(Records from a collection)
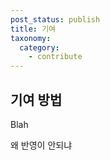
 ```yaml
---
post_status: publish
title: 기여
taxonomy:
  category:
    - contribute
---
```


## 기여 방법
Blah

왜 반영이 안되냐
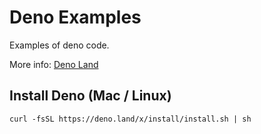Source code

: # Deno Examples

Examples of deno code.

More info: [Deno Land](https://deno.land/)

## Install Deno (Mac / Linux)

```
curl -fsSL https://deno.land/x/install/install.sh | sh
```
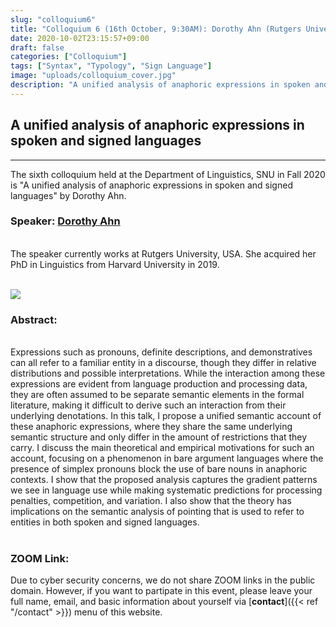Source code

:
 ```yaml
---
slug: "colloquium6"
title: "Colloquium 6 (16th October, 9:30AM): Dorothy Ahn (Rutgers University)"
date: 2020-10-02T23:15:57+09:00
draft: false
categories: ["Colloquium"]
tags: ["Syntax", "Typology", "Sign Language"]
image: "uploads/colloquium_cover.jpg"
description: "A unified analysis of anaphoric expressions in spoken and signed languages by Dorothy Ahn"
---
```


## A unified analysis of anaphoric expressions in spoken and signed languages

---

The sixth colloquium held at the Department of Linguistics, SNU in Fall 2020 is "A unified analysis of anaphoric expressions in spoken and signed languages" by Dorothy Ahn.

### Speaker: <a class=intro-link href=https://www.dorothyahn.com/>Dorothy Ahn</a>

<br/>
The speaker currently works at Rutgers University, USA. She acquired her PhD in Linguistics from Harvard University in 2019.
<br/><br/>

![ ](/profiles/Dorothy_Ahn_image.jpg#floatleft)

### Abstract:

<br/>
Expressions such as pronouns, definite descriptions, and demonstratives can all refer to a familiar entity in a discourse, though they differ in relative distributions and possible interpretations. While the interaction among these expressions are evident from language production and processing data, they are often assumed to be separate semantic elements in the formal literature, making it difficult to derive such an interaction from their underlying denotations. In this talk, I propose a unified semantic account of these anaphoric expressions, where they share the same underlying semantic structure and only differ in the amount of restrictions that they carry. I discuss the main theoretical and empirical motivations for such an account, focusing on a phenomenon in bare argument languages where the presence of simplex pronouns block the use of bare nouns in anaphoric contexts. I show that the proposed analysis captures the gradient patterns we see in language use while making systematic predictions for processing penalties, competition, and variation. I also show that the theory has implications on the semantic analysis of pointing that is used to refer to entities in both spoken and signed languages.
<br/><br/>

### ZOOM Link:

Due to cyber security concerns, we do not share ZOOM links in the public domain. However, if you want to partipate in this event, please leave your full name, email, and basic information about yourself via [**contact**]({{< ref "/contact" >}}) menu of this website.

▶ [Task prompt] All of the data above should be quoted exactly, except for the pictures.

▶ [Output]
 ```yaml
---
post_status: publish
title: 기여
taxonomy:
  category:
    - contribute
---
```


## 기여 방법
Blah

왜 반영이 안되냐
Source code

: # Deno Examples

Examples of deno code.

More info: [Deno Land](https://deno.land/)

## Install Deno (Mac / Linux)

```
curl -fsSL https://deno.land/x/install/install.sh | sh
```
Source code

:
 ```yaml
---
slug: "colloquium6"
title: "Colloquium 6 (16th October, 9:30AM): Dorothy Ahn (Rutgers University)"
date: 2020-10-02T23:15:57+09:00
draft: false
categories: ["Colloquium"]
tags: ["Syntax", "Typology", "Sign Language"]
image: "uploads/colloquium_cover.jpg"
description: "A unified analysis of anaphoric expressions in spoken and signed languages by Dorothy Ahn"
---
```


## A unified analysis of anaphoric expressions in spoken and signed languages

---

The sixth colloquium held at the Department of Linguistics, SNU in Fall 2020 is "A unified analysis of anaphoric expressions in spoken and signed languages" by Dorothy Ahn.

### Speaker: <a class=intro-link href=https://www.dorothyahn.com/>Dorothy Ahn</a>

<br/>
The speaker currently works at Rutgers University, USA. She acquired her PhD in Linguistics from Harvard University in 2019.
<br/><br/>

![ ](/profiles/Dorothy_Ahn_image.jpg#floatleft)

### Abstract:

<br/>
Expressions such as pronouns, definite descriptions, and demonstratives can all refer to a familiar entity in a discourse, though they differ in relative distributions and possible interpretations. While the interaction among these expressions are evident from language production and processing data, they are often assumed to be separate semantic elements in the formal literature, making it difficult to derive such an interaction from their underlying denotations. In this talk, I propose a unified semantic account of these anaphoric expressions, where they share the same underlying semantic structure and only differ in the amount of restrictions that they carry. I discuss the main theoretical and empirical motivations for such an account, focusing on a phenomenon in bare argument languages where the presence of simplex pronouns block the use of bare nouns in anaphoric contexts. I show that the proposed analysis captures the gradient patterns we see in language use while making systematic predictions for processing penalties, competition, and variation. I also show that the theory has implications on the semantic analysis of pointing that is used to refer to entities in both spoken and signed languages.
<br/><br/>

### ZOOM Link:

Due to cyber security concerns, we do not share ZOOM links in the public domain. However, if you want to partipate in this event, please leave your full name, email, and basic information about yourself via [**contact**]({{< ref "/contact" >}}) menu of this website.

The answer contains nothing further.